### Available data
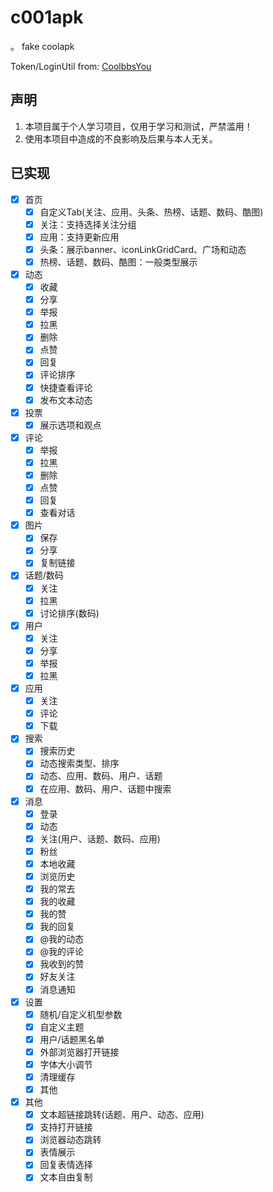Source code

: # c001apk
。
fake coolapk

Token/LoginUtil from: [CoolbbsYou](https://github.com/WaitFme/CoolbbsYou)

## 声明

1. 本项目属于个人学习项目，仅用于学习和测试，严禁滥用！
2. 使用本项目中造成的不良影响及后果与本人无关。

## 已实现

- [x] 首页
    - [x] 自定义Tab(关注、应用、头条、热榜、话题、数码、酷图)
    - [x] 关注：支持选择关注分组
    - [x] 应用：支持更新应用
    - [x] 头条：展示banner、iconLinkGridCard、广场和动态
    - [x] 热榜、话题、数码、酷图：一般类型展示

- [x] 动态
    - [x] 收藏
    - [x] 分享
    - [x] 举报
    - [x] 拉黑
    - [x] 删除
    - [x] 点赞
    - [x] 回复
    - [x] 评论排序
    - [x] 快捷查看评论
    - [x] 发布文本动态

- [x] 投票
    - [x] 展示选项和观点

- [x] 评论
    - [x] 举报
    - [x] 拉黑
    - [x] 删除
    - [x] 点赞
    - [x] 回复
    - [x] 查看对话

- [x] 图片
    - [x] 保存
    - [x] 分享
    - [x] 复制链接

- [x] 话题/数码
    - [x] 关注
    - [x] 拉黑
    - [x] 讨论排序(数码)

- [x] 用户
    - [x] 关注
    - [x] 分享
    - [x] 举报
    - [x] 拉黑

- [x] 应用
    - [x] 关注
    - [x] 评论
    - [x] 下载

- [x] 搜索
    - [x] 搜索历史
    - [x] 动态搜索类型、排序
    - [x] 动态、应用、数码、用户、话题
    - [x] 在应用、数码、用户、话题中搜索

- [x] 消息
    - [x] 登录
    - [x] 动态
    - [x] 关注(用户、话题、数码、应用)
    - [x] 粉丝
    - [x] 本地收藏
    - [x] 浏览历史
    - [x] 我的常去
    - [x] 我的收藏
    - [x] 我的赞
    - [x] 我的回复
    - [x] @我的动态
    - [x] @我的评论
    - [x] 我收到的赞
    - [x] 好友关注
    - [x] 消息通知

- [x] 设置
    - [x] 随机/自定义机型参数
    - [x] 自定义主题
    - [x] 用户/话题黑名单
    - [x] 外部浏览器打开链接
    - [x] 字体大小调节
    - [x] 清理缓存
    - [x] 其他

- [x] 其他
    - [x] 文本超链接跳转(话题、用户、动态、应用)
    - [x] 支持打开链接
    - [x] 浏览器动态跳转
    - [x] 表情展示
    - [x] 回复表情选择
    - [x] 文本自由复制
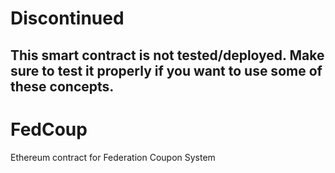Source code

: # Discontinued
## This smart contract is not tested/deployed. Make sure to test it properly if you want to use some of these concepts.  

# FedCoup
Ethereum contract for Federation Coupon System

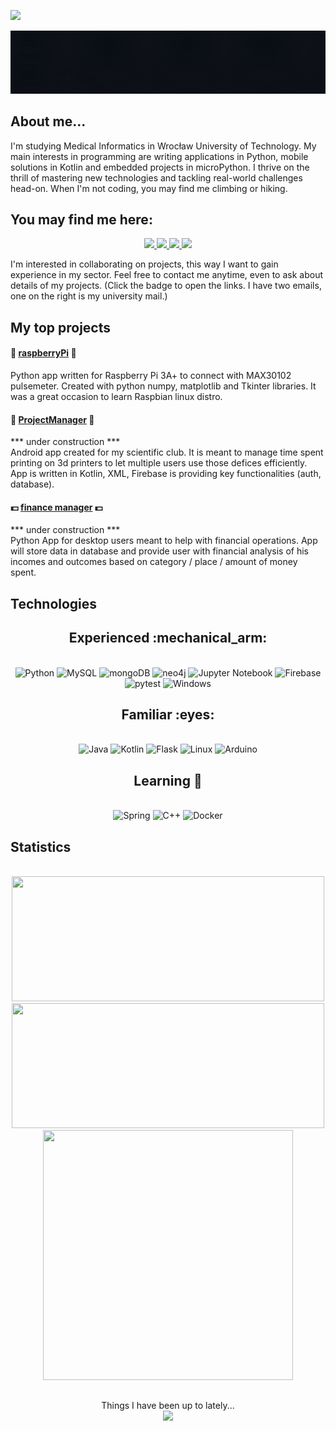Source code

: ![](https://vbr.nathanchung.dev/badge?page_id=dominikcedro&lcolor=5ce1e6&color=555555&style=for-the-badge&logo=Github&hit=false)  
<div style="text-align:center;">
      <img src="./welcome.gif" alt="Your GIF Alt Text" />
</div>

## About me...
I'm studying Medical Informatics in Wrocław University of Technology. My main interests in programming are writing applications in Python, mobile solutions in Kotlin and embedded projects in microPython.  I thrive on the thrill of mastering new technologies and tackling real-world challenges head-on. When I'm not coding, you may find me climbing or hiking.

## You may find me here:

<div align="center"> 
  <a href="mailto:dominikcedroo@gmail.com">
    <img src="https://img.shields.io/badge/Gmail-D14836?style=for-the-badge&logo=gmail&logoColor=white" />
  </a>
  <a href="mailto:275306@student.pwr.edu.pl">
    <img src="https://img.shields.io/badge/Gmail-D14836?style=for-the-badge&logo=gmail&logoColor=white&labelColor=grey&color=grey" />
  </a>
  <a href="https://stackoverflow.com/users/22790179/cerodanim">
    <img src="https://img.shields.io/badge/-Stackoverflow-FE7A16?style=for-the-badge&logo=stack-overflow&logoColor=white" />
  </a>
  <a href="https://www.linkedin.com/in/ignacy-berent-74b355278" target="_blank">
    <img src="https://img.shields.io/badge/linkedin-%230077B5.svg?style=for-the-badge&logo=linkedin&logoColor=white" target="_blank" />
  </a>
  <!--
  <a href="" target="_blank">
     <img src="https://img.shields.io/badge/Portfolio-FF5722?style=for-the-badge&logo=google-chrome&logoColor=white" target="_blank" /> <!-- sqlite, safari, google-chrome are other good icon options -->
  </a>
</div>

I'm interested in collaborating on projects, this way I want to gain experience in my sector. Feel free to contact me anytime, even to ask about details of my projects. (Click the badge to open the links. I have two emails, one on the right is my university mail.)




## My top projects
#### :strawberry: [raspberryPi](https://github.com/dominikcedro/RaspberryPulseSensor) :strawberry:  
Python app written for Raspberry Pi 3A+ to connect with MAX30102 pulsemeter. Created with python numpy, matplotlib and Tkinter libraries. It was a great occasion to learn Raspbian linux distro.
#### :iphone: [ProjectManager](https://github.com/dominikcedro/3DPrintManager) :iphone:
*** under construction ***  
Android app created for my scientific club. It is meant to manage time spent printing on 3d printers to let multiple users use those defices efficiently. App is written in Kotlin, XML, Firebase is providing key functionalities (auth, database).
#### :dollar: [finance manager](https://github.com/dominikcedro/FinanceManagerApp) :dollar:
*** under construction ***  
Python App for desktop users meant to help with financial operations. App will store data in database and provide user with financial analysis of his incomes and outcomes based on category / place / amount of money spent.

## Technologies

<h2 align="center">  Experienced :mechanical_arm: </h2>

<br/>
<div align="center">
    <img width="50" src="https://user-images.githubusercontent.com/25181517/183423507-c056a6f9-1ba8-4312-a350-19bcbc5a8697.png" alt="Python" title="Python"/></code>
<img width="50" src="https://user-images.githubusercontent.com/25181517/183896128-ec99105a-ec1a-4d85-b08b-1aa1620b2046.png" alt="MySQL" title="MySQL"/></code>
<img width="50" src="https://user-images.githubusercontent.com/25181517/182884177-d48a8579-2cd0-447a-b9a6-ffc7cb02560e.png" alt="mongoDB" title="mongoDB"/></code>
<img width="50" src="https://user-images.githubusercontent.com/25181517/182884027-02cf00e4-6ac5-49a8-816d-3287a26bc5b4.png" alt="neo4j" title="neo4j"/></code>
<img width="50" src="https://user-images.githubusercontent.com/25181517/183914128-3fc88b4a-4ac1-40e6-9443-9a30182379b7.png" alt="Jupyter Notebook" title="Jupyter Notebook"/></code>
<img width="50" src="https://user-images.githubusercontent.com/25181517/189716855-2c69ca7a-5149-4647-936d-780610911353.png" alt="Firebase" title="Firebase"/></code>
<img width="50" src="https://user-images.githubusercontent.com/25181517/184117132-9e89a93b-65fb-47c3-91e7-7d0f99e7c066.png" alt="pytest" title="pytest"/></code>
<img width="50" src="https://user-images.githubusercontent.com/25181517/186884150-05e9ff6d-340e-4802-9533-2c3f02363ee3.png" alt="Windows" title="Windows"/></code>
  <br>
</div>

<h2 align="center">  Familiar :eyes: </h2>

<br/>
<div align="center">
<img width="50" src="https://user-images.githubusercontent.com/25181517/117201156-9a724800-adec-11eb-9a9d-3cd0f67da4bc.png" alt="Java" title="Java"/></code>
<img width="50" src="https://user-images.githubusercontent.com/25181517/185062810-7ee0c3d2-17f2-4a98-9d8a-a9576947692b.png" alt="Kotlin" title="Kotlin"/></code>
<img width="50" src="https://user-images.githubusercontent.com/25181517/183423775-2276e25d-d43d-4e58-890b-edbc88e915f7.png" alt="Flask" title="Flask"/></code>
<img width="50" src="https://github.com/marwin1991/profile-technology-icons/assets/76662862/2481dc48-be6b-4ebb-9e8c-3b957efe69fa" alt="Linux" title="Linux"/></code>
<img width="50" src="https://github.com/marwin1991/profile-technology-icons/assets/136815194/a57a85ba-e2dd-4036-85b6-7e1532391627" alt="Arduino" title="Arduino"/></code>
 <br>
</div>

<h2 align="center">  Learning 📖 </h2>

<br/>
<div align="center">  
	<img width="50" src="https://user-images.githubusercontent.com/25181517/117201470-f6d56780-adec-11eb-8f7c-e70e376cfd07.png" alt="Spring" title="Spring"/>  
	<img width="50" src="https://user-images.githubusercontent.com/25181517/192106073-90fffafe-3562-4ff9-a37e-c77a2da0ff58.png" alt="C++" title="C++"/>  
	<img width="50" src="https://user-images.githubusercontent.com/25181517/117207330-263ba280-adf4-11eb-9b97-0ac5b40bc3be.png" alt="Docker" title="Docker"/>  
 
 <br>
</div>




## Statistics
<br/>
<div align="center">
<img width="500" height="200" src="https://github-readme-streak-stats.herokuapp.com/?user=dominikcedro&theme=algolia&hide_border=false"/>
<img width="500" height="200" src="https://github-readme-stats.vercel.app/api?username=dominikcedro&theme=algolia&show_icons=true&hide_border=false&count_private=true"/>
<img width="400" height="400" src="https://github-readme-stats.vercel.app/api/top-langs/?username=dominikcedro&layout=pie&theme=algolia"/>

<br>
</div>

##
<div align="center">
	Things I have been up to lately...
</div>
<div align="center" style="border-radius: 10px; overflow: hidden;">
  <img width="300" src="https://media.giphy.com/media/v1.Y2lkPTc5MGI3NjExbXhhM2hteDd0eDVyaXVja2lpZ2JkdncyeHpnbm4za3ZlZnRoNmhjciZlcD12MV9pbnRlcm5hbF9naWZfYnlfaWQmY3Q9Zw/VekcnHOwOI5So/giphy.gif" style="max-width: 100%; height: auto;" />
</div>  





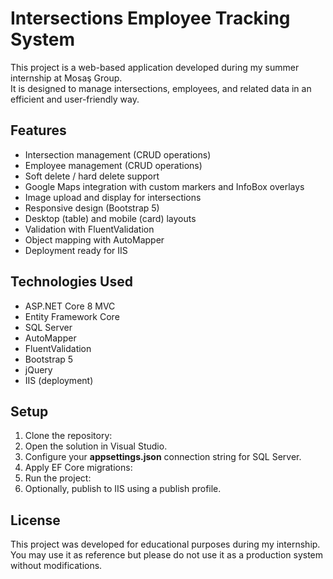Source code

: # Intersections Employee Tracking System

This project is a web-based application developed during my summer internship at Mosaş Group.  
It is designed to manage intersections, employees, and related data in an efficient and user-friendly way.

## Features
- Intersection management (CRUD operations)
- Employee management (CRUD operations)
- Soft delete / hard delete support
- Google Maps integration with custom markers and InfoBox overlays
- Image upload and display for intersections
- Responsive design (Bootstrap 5)
- Desktop (table) and mobile (card) layouts
- Validation with FluentValidation
- Object mapping with AutoMapper
- Deployment ready for IIS

## Technologies Used
- ASP.NET Core 8 MVC
- Entity Framework Core
- SQL Server
- AutoMapper
- FluentValidation
- Bootstrap 5
- jQuery
- IIS (deployment)

## Setup
1. Clone the repository:
2. Open the solution in Visual Studio.
3. Configure your **appsettings.json** connection string for SQL Server.
4. Apply EF Core migrations:
5. Run the project:
6. Optionally, publish to IIS using a publish profile.



## License
This project was developed for educational purposes during my internship.  
You may use it as reference but please do not use it as a production system without modifications.
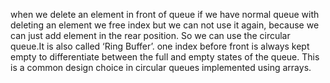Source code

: when we delete an element in front of queue if we have normal queue with deleting an element we free index but we can not use it again,
because we can just add element in the rear position.
So we can use the circular queue.It is also called ‘Ring Buffer’.
one index before front is always kept empty to differentiate between the full and empty states of the queue. 
This is a common design choice in circular queues implemented using arrays.
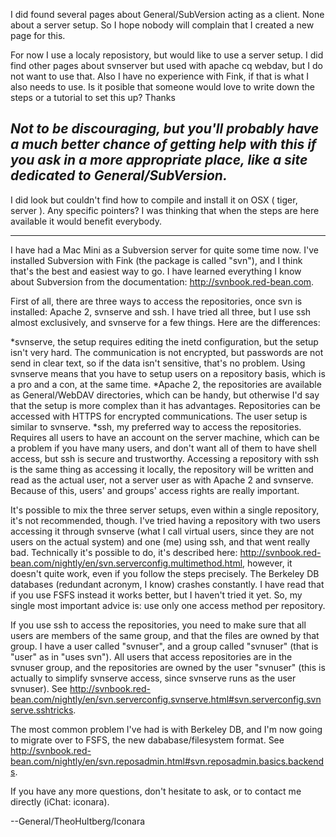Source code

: I did found several pages about General/SubVersion acting as a client. None about a server setup. So I hope nobody will complain that I created a new page for this.

For now I use a localy reposistory, but would like to use a server setup. I did find other pages about svnserver but used with apache cq webdav, but I do not want to use that. Also I have no experience with Fink, if that is what I also needs to use. Is it posible that someone would love to write down the steps or a tutorial to set this up? Thanks

*Not to be discouraging, but you'll probably have a much better chance of getting help with this if you ask in a more appropriate place, like a site dedicated to General/SubVersion.*
----
I did look but couldn't find how to compile and install it on OSX ( tiger, server ). Any specific pointers? I was thinking that when the steps are here available it would benefit everybody.

----

I have had a Mac Mini as a Subversion server for quite some time now. I've installed Subversion with Fink (the package is called "svn"), and I think that's the best and easiest way to go. I have learned everything I know about Subversion from the documentation: http://svnbook.red-bean.com.

First of all, there are three ways to access the repositories, once svn is installed: Apache 2, svnserve and ssh. I have tried all three, but I use ssh almost exclusively, and svnserve for a few things. Here are the differences:


*svnserve, the setup requires editing the inetd configuration, but the setup isn't very hard. The communication is not encrypted, but passwords are not send in clear text, so if the data isn't sensitive, that's no problem. Using svnserve means that you have to setup users on a repository basis, which is a pro and a con, at the same time.
*Apache 2, the repositories are available as General/WebDAV directories, which can be handy, but otherwise I'd say that the setup is more complex than it has advantages. Repositories can be accessed with HTTPS for encrypted communications. The user setup is similar to svnserve. 
*ssh, my preferred way to access the repositories. Requires all users to have an account on the server machine, which can be a problem if you have many users, and don't want all of them to have shell access, but ssh is secure and trustworthy. Accessing a repository with ssh is the same thing as accessing it locally, the repository will be written and read as the actual user, not a server user as with Apache 2 and svnserve. Because of this, users' and groups' access rights are really important.


It's possible to mix the three server setups, even within a single repository, it's not recommended, though. I've tried having a repository with two users accessing it through svnserve (what I call virtual users, since they are not users on the actual system) and one (me) using ssh, and that went really bad. Technically it's possible to do, it's described here: http://svnbook.red-bean.com/nightly/en/svn.serverconfig.multimethod.html, however, it doesn't quite work, even if you follow the steps precisely. The Berkeley DB databases (redundant acronym, I know) crashes constantly. I have read that if you use FSFS instead it works better, but I haven't tried it yet. So, my single most important advice is: use only one access method per repository.

If you use ssh to access the repositories, you need to make sure that all users are members of the same group, and that the files are owned by that group. I have a user called "svnuser", and a group called "svnuser" (that is "user" as in "uses svn"). All users that access repositories are in the svnuser group, and the repositories are owned by the user "svnuser" (this is actually to simplify svnserve access, since svnserve runs as the user svnuser). See http://svnbook.red-bean.com/nightly/en/svn.serverconfig.svnserve.html#svn.serverconfig.svnserve.sshtricks.

The most common problem I've had is with Berkeley DB, and I'm now going to migrate over to FSFS, the new dababase/filesystem format. See http://svnbook.red-bean.com/nightly/en/svn.reposadmin.html#svn.reposadmin.basics.backends.

If you have any more questions, don't hesitate to ask, or to contact me directly (iChat: iconara).

--General/TheoHultberg/Iconara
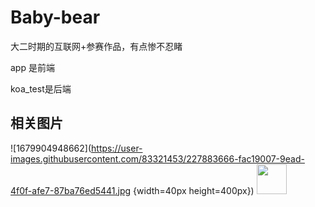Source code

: # Baby-bear
大二时期的互联网+参赛作品，有点惨不忍睹

app 是前端

koa_test是后端

## 相关图片

![1679904948662](https://user-images.githubusercontent.com/83321453/227883666-fac19007-9ead-4f0f-afe7-87ba76ed5441.jpg {width=40px height=400px})
<img src="https://user-images.githubusercontent.com/83321453/227883666-fac19007-9ead-4f0f-afe7-87ba76ed5441.jpg" width="48">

### Exercise
Reproduce the opening lines of the material above exactly, ending with the line that contains "- [x] 热榜、话题、数码、酷图：一般类型展示". Omit every picture.

### Exercise response
Source code

: # c001apk
。
fake coolapk

Token/LoginUtil from: [CoolbbsYou](https://github.com/WaitFme/CoolbbsYou)

## 声明

1. 本项目属于个人学习项目，仅用于学习和测试，严禁滥用！
2. 使用本项目中造成的不良影响及后果与本人无关。

## 已实现

- [x] 首页
    - [x] 自定义Tab(关注、应用、头条、热榜、话题、数码、酷图)
    - [x] 关注：支持选择关注分组
    - [x] 应用：支持更新应用
    - [x] 头条：展示banner、iconLinkGridCard、广场和动态
    - [x] 热榜、话题、数码、酷图：一般类型展示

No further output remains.